WHAT IS BEING ASKED:
Below are records; reproduce exactly the lines from the one that has "A polyalphabetic cipher" through the one that has "## Step 02: Add", ends included, and nothing more.

THE INPUT:

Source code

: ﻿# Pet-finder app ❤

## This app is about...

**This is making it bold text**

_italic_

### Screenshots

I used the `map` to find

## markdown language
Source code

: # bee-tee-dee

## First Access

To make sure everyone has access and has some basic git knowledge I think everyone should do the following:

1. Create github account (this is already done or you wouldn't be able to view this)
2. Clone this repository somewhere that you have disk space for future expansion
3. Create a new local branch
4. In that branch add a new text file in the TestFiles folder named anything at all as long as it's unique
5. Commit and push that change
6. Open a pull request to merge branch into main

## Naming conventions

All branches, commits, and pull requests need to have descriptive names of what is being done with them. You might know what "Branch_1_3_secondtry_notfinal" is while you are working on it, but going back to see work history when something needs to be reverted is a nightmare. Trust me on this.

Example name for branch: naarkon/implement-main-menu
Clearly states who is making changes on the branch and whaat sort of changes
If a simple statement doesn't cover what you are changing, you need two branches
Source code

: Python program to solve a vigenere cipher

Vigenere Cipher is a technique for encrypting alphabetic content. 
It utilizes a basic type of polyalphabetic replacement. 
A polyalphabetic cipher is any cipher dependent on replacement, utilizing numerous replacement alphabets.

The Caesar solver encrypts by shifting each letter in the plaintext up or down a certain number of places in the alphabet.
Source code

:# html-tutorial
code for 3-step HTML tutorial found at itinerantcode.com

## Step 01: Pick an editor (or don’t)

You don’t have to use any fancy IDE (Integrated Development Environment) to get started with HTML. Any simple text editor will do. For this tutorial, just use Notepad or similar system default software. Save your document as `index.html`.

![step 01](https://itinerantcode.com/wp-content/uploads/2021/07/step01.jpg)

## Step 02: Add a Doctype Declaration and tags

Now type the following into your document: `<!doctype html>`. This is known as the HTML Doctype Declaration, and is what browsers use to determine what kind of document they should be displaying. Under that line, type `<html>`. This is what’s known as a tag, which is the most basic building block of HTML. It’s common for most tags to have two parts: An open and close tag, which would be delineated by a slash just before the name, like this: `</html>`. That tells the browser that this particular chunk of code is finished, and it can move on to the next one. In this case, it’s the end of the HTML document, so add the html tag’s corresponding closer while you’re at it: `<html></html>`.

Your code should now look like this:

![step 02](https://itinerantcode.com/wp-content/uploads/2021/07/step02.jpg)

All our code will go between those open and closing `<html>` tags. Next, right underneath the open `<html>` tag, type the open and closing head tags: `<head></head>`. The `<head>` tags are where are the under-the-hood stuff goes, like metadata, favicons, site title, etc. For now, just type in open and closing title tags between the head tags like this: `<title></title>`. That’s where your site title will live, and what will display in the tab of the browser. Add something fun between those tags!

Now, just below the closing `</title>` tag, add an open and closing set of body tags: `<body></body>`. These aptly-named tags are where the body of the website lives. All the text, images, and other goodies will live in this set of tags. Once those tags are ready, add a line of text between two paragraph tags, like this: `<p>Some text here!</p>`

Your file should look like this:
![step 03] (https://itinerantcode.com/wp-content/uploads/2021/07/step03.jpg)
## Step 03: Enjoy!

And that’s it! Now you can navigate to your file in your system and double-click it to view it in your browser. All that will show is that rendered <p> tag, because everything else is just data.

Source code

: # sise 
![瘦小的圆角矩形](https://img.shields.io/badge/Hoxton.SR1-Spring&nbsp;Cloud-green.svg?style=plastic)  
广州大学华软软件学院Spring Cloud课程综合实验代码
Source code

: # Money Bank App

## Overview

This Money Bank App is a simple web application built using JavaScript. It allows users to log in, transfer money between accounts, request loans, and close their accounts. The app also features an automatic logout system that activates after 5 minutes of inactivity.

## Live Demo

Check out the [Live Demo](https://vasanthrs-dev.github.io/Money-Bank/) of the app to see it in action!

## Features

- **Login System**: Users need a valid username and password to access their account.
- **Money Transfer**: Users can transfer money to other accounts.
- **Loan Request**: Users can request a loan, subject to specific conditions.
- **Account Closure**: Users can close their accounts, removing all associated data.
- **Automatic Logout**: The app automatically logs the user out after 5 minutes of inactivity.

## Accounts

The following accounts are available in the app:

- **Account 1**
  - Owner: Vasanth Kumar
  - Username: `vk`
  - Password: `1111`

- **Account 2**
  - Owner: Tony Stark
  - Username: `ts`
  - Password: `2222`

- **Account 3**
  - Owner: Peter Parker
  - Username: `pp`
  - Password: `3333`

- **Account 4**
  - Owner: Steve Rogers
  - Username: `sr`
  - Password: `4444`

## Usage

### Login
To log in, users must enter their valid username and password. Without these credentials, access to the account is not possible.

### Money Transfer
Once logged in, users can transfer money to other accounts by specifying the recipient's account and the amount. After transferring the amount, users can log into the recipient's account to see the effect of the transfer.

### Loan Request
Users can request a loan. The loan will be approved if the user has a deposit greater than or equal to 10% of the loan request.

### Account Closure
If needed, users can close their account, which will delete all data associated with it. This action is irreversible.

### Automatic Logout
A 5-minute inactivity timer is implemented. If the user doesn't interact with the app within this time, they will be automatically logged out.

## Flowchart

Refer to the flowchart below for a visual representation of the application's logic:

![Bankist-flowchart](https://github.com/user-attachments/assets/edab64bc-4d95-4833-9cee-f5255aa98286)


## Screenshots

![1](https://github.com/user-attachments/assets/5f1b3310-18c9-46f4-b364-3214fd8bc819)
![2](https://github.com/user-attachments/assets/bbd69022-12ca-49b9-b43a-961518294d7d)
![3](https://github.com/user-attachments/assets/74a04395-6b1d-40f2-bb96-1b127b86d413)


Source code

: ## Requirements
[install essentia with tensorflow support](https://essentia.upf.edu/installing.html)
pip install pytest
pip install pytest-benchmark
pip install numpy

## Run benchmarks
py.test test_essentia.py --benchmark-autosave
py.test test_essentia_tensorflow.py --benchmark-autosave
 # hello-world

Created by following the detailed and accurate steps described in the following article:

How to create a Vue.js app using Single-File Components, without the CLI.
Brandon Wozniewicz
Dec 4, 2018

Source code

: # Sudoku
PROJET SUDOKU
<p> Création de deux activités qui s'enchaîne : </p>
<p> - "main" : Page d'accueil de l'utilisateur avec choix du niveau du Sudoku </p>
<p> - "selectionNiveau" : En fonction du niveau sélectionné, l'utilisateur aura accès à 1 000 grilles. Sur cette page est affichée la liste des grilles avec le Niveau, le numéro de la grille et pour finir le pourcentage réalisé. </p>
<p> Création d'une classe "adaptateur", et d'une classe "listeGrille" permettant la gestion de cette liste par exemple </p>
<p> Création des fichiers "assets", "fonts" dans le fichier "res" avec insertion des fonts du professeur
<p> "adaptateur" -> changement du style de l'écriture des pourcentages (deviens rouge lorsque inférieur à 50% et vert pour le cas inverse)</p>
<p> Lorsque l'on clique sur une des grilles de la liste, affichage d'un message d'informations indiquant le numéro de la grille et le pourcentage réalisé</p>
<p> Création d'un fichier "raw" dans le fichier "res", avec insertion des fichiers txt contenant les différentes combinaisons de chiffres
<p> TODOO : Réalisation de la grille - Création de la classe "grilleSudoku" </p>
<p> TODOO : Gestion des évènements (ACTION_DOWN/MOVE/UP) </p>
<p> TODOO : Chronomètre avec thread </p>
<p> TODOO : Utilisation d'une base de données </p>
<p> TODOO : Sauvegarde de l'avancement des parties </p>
...
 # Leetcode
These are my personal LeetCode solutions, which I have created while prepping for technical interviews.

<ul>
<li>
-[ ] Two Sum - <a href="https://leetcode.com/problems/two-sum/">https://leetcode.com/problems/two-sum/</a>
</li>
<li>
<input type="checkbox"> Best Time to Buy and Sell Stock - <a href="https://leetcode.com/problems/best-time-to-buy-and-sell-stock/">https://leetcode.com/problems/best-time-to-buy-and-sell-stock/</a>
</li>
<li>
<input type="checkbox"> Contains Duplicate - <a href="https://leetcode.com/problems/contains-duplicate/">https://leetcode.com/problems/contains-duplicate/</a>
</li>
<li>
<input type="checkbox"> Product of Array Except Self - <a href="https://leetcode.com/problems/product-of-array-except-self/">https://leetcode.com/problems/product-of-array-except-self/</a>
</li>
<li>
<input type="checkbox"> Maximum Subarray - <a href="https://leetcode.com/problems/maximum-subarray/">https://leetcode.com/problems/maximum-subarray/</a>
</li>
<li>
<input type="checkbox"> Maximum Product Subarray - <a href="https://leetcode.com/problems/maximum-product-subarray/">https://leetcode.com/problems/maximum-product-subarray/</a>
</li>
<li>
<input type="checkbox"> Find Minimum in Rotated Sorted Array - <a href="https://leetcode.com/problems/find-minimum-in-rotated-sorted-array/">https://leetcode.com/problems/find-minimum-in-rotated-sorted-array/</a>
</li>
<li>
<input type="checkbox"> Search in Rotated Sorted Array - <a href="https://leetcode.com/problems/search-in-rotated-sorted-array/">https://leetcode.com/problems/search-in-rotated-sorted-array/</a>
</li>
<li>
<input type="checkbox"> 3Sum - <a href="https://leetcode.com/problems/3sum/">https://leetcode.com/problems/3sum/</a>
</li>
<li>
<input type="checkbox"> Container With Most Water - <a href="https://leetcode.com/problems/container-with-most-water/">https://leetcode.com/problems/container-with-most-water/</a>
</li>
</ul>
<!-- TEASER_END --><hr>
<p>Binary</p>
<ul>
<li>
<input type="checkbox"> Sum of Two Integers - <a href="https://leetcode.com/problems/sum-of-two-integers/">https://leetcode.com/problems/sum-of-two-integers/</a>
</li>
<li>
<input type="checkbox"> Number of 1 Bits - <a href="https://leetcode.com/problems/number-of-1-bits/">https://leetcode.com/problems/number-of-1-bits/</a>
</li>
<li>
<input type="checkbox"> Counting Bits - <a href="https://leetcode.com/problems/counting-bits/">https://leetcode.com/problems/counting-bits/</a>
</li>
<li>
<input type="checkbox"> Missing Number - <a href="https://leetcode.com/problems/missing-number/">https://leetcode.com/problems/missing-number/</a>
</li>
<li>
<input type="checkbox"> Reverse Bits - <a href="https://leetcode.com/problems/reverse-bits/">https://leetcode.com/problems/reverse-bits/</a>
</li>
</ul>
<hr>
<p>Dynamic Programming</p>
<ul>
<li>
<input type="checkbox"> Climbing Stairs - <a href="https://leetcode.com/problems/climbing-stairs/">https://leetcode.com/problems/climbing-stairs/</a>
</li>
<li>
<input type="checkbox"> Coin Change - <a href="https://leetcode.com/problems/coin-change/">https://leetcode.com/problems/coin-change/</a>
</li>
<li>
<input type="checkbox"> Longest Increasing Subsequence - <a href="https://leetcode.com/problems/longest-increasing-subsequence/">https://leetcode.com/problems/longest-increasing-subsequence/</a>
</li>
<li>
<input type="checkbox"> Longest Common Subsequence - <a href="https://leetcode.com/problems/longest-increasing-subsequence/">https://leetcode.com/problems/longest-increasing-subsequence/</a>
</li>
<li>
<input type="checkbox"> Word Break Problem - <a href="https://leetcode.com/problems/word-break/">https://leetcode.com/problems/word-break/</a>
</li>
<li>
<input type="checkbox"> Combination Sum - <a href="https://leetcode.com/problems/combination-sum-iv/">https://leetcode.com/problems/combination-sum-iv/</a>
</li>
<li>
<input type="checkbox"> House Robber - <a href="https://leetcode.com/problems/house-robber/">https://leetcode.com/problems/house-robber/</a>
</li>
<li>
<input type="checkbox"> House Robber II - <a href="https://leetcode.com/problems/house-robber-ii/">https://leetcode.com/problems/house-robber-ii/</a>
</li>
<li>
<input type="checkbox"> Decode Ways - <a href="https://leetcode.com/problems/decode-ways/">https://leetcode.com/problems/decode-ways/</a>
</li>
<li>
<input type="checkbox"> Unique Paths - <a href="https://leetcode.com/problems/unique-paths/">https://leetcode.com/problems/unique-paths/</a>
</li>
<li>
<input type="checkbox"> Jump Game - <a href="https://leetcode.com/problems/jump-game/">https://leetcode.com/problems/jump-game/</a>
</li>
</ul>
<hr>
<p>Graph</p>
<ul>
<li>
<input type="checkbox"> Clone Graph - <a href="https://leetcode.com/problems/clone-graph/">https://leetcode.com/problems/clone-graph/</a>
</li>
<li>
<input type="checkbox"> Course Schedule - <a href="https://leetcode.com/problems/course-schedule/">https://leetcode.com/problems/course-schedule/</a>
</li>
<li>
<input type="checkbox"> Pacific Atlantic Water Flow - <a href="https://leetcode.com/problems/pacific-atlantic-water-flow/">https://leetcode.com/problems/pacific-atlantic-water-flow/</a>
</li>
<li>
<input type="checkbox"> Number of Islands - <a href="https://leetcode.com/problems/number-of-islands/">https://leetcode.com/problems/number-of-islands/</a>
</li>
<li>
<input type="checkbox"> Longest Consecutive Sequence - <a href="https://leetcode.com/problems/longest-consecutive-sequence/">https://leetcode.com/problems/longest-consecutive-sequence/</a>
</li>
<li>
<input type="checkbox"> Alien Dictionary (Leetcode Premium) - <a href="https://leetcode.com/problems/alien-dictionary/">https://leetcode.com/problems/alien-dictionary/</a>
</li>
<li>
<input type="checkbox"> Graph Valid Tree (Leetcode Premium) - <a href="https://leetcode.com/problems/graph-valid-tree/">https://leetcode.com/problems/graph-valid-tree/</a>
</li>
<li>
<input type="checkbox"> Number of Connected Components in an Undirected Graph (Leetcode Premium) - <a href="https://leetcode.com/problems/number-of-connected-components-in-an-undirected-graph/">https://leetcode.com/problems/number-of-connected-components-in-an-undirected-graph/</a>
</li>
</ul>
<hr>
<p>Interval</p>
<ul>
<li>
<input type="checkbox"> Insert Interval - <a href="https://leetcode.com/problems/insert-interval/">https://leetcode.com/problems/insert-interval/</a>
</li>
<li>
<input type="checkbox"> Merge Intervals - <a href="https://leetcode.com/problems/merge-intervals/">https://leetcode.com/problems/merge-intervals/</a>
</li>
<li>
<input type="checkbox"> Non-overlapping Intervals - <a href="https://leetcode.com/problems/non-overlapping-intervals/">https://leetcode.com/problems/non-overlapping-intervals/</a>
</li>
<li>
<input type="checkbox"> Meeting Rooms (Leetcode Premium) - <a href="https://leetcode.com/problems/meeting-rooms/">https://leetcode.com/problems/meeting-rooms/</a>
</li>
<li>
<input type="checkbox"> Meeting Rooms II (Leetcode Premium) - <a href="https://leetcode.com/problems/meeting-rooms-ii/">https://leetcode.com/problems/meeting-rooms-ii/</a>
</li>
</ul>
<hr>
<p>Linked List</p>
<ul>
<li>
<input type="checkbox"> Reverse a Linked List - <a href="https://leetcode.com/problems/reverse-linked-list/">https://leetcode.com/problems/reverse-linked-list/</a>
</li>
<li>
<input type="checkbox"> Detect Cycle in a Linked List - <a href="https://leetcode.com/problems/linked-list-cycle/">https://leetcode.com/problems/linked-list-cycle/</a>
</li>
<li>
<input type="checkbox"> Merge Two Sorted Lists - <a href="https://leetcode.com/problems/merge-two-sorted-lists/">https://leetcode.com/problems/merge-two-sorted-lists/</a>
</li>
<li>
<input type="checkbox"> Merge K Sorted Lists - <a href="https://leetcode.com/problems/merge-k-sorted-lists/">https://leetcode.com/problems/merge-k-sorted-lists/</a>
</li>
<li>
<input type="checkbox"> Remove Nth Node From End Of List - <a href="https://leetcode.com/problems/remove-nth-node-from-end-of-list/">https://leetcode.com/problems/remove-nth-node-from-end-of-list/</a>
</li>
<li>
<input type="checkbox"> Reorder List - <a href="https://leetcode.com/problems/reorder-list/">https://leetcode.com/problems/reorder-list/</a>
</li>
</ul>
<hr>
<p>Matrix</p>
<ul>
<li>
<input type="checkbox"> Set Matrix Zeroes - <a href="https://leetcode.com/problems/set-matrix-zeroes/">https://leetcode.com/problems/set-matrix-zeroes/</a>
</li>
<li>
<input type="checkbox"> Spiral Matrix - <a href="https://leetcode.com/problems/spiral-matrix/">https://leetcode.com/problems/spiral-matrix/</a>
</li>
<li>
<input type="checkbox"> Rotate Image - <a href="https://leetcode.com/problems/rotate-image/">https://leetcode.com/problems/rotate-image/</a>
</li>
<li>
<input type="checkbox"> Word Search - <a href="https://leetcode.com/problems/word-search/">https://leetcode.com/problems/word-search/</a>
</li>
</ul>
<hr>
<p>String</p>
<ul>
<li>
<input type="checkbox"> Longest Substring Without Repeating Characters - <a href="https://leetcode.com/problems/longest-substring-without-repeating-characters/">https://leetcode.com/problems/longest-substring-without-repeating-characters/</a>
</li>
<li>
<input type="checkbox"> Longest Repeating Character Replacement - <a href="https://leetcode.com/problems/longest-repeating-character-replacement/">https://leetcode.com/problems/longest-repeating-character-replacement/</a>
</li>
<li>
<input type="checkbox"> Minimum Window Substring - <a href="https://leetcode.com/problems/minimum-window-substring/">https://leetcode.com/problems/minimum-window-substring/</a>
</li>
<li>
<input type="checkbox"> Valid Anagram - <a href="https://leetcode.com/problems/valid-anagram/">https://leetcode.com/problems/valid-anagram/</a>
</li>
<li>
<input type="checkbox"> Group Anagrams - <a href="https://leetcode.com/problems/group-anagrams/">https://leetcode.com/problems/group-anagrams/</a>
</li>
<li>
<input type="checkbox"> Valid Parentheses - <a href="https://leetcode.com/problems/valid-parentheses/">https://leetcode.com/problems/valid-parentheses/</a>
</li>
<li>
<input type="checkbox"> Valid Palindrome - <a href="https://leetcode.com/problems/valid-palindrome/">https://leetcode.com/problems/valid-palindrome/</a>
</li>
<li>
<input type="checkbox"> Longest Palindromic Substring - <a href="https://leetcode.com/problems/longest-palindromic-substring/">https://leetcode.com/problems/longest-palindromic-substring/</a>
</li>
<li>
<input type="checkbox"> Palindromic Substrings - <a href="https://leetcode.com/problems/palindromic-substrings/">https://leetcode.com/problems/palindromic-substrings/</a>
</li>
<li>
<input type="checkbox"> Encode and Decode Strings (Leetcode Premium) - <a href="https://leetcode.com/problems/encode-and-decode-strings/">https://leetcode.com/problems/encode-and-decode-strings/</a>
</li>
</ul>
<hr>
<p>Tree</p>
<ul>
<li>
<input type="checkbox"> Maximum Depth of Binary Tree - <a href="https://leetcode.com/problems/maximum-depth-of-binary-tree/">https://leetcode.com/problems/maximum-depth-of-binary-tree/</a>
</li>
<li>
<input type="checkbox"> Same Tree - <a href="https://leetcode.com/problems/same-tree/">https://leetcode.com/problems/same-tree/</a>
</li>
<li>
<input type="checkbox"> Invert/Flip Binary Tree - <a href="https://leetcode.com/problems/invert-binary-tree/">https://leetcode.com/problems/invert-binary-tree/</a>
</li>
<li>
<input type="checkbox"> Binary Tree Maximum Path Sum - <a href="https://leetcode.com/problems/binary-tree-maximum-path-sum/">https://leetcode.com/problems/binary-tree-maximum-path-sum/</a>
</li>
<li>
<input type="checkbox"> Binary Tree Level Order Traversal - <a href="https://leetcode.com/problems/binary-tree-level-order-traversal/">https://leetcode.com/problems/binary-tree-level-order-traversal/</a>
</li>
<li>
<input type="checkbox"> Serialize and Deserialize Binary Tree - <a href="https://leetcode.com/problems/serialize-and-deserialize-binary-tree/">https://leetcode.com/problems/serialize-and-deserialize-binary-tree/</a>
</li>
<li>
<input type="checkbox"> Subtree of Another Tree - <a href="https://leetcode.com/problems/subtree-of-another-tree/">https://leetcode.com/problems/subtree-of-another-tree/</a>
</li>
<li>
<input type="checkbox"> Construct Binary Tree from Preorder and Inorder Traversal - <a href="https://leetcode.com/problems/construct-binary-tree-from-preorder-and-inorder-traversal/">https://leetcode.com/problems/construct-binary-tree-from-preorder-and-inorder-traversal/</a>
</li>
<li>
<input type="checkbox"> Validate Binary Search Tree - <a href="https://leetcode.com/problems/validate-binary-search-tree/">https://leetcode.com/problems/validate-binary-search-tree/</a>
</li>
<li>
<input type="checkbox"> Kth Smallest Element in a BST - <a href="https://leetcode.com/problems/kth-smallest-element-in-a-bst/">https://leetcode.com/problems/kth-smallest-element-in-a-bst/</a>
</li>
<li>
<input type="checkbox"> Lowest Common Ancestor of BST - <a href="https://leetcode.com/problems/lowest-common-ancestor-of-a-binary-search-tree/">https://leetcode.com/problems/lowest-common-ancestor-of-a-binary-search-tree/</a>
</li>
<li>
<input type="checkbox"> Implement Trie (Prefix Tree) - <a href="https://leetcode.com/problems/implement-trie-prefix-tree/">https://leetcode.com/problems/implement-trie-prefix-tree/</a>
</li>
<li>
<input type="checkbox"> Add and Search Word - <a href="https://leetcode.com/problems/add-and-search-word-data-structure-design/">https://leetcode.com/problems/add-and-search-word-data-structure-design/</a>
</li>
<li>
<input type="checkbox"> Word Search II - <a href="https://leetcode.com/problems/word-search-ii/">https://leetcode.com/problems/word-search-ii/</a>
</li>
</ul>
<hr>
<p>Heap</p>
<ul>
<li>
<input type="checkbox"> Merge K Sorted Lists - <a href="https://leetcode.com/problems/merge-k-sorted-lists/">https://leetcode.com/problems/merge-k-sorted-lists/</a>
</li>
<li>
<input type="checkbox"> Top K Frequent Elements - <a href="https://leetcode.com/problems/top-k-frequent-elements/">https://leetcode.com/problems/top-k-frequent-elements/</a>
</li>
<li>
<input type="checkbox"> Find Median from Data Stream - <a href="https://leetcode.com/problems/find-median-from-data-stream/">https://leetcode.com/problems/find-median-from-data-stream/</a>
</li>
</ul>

EXERCISE RESPONSE:
A polyalphabetic cipher is any cipher dependent on replacement, utilizing numerous replacement alphabets.

The Caesar solver encrypts by shifting each letter in the plaintext up or down a certain number of places in the alphabet.
Source code

:# html-tutorial
code for 3-step HTML tutorial found at itinerantcode.com

## Step 01: Pick an editor (or don’t)

You don’t have to use any fancy IDE (Integrated Development Environment) to get started with HTML. Any simple text editor will do. For this tutorial, just use Notepad or similar system default software. Save your document as `index.html`.

![step 01](https://itinerantcode.com/wp-content/uploads/2021/07/step01.jpg)

## Step 02: Add a Doctype Declaration and tags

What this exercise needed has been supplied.